The poll comes as Clinton continues on the campaign trail to say that she is best equipped to beat McCain in the general election. The New York senator is under mounting pressure to win both of the big-state contests of Texas and Ohio, which vote with Rhode Island and Vermont on March 4.
If she doesn’t, two Democratic governors suggest it could be curtains for her campaign.
“She’s the leader in both states in the polling now, but what we see in the Obama campaign is really strong momentum in both Ohio and Texas. And if she’s not able to win both, I think it makes it mathematically very difficult for her,” said Virginia Gov. Tim Kaine, an Obama supporter.
“She turns that momentum around if she does well there. If she doesn’t, I think she’ll have to review where she stands, and that’s what the former president talked about this week,” added New Jersey Gov. Jon Corzine, who appeared with Kaine on “FOX News Sunday.”
Out on the campaign trail Sunday, the candidates addressed the big buzz caused by Ralph Nader’s decision to enter the race. The famed consumer advocate announced he will again run for president — his third effort, one that is sure to anger Democrats who are still miffed over his role in the 2000 race that many believe cost Al Gore the election against George W. Bush.
Nader said Sunday he’s not the reason Gore lost the election and blamed everything from voter fraud in Miami to the Supreme Court. In any case, he said, that’s no reason why he shouldn’t run.
“The political bigotry that’s involved here is that we shouldn’t enter the electoral arena? We — all of us who think that the country needs an infusion of freedom, democracy, choice, dissent — should just sit on the sidelines and watch the two parties own all the voters and turn the government over to big business?” he asked on NBC’s “Meet the Press,” where he announced his candidacy.
Asked about the possible impact, Obama and Clinton both downplayed it while also criticizing Nader.

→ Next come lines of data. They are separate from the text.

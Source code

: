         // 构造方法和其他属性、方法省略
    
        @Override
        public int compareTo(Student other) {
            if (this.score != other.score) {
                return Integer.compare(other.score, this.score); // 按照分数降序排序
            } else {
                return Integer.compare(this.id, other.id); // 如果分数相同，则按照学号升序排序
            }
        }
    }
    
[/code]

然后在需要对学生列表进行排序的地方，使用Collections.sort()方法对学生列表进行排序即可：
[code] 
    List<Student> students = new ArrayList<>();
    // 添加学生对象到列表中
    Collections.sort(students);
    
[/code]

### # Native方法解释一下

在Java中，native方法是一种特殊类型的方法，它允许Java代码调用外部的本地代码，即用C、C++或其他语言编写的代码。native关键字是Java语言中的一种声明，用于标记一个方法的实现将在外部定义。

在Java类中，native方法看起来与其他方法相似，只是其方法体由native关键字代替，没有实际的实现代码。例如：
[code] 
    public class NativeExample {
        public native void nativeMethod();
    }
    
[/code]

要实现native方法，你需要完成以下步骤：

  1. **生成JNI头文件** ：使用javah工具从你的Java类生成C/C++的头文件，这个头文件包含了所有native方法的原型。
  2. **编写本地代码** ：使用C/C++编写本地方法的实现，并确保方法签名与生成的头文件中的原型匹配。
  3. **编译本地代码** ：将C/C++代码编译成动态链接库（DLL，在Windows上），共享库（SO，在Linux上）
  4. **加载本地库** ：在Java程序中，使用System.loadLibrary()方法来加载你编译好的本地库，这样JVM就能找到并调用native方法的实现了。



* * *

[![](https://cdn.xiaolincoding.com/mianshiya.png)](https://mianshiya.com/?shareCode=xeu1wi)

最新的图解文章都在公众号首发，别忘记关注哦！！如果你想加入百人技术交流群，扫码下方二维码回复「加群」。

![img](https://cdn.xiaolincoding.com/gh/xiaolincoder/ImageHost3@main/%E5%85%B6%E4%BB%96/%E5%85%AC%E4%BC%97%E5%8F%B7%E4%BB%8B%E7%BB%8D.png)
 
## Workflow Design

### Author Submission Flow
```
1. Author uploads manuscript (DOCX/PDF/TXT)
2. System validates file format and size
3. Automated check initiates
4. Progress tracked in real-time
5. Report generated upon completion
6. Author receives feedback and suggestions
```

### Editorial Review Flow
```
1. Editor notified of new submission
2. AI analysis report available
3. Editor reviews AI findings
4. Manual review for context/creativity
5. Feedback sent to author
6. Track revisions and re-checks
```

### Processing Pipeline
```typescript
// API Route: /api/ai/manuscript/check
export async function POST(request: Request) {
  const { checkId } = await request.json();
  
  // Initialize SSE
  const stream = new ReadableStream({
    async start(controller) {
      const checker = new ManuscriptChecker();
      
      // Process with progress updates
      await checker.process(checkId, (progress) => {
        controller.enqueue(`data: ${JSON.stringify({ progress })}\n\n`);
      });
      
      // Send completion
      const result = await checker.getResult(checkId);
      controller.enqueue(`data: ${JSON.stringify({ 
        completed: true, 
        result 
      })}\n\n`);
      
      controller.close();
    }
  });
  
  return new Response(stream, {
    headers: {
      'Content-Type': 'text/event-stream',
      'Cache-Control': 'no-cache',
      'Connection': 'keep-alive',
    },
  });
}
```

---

“Mr. Nader is somebody who if [you] don’t listen and adopt all of his policies, [he] thinks you’re not substantive. He seems to have a pretty high opinion of his own work,” Obama said. “Historically, he is a singular figure in American politics and has done as much as just about anybody on behalf of consumers, so in many ways, he is a heroic figure and I don’t mean to diminish him, but I do think there’s a sense now that, you know, if somebody’s not hewing to the Ralph Nader agenda then you must be lacking in some way.”
Clinton was also less than enthusiastic.
“Obviously, it’s not helpful to whoever our Democratic nominee is. But it’s a free country. I don’t know what party he’ll run on. Where did he run on last time? Does anybody remember? Was it on the Green Party? Well, you know, his being on the Green Party prevented Al Gore from being the greenest president we could have had and I think that’s really unfortunate. I think we paid a big price for it,” she said.
Clinton, who was traveling in Providence, R.I., tried to emphasize that state’s importance, as her campaign noted the latest American Research Group poll has her above Obama by 12 points in that state. The same poll has her down 26 points in neighboring Vermont.
Clinton continued to compare her and Obama’s plans for healthcare, and said universal healthcare is only effective if it’s mandatory.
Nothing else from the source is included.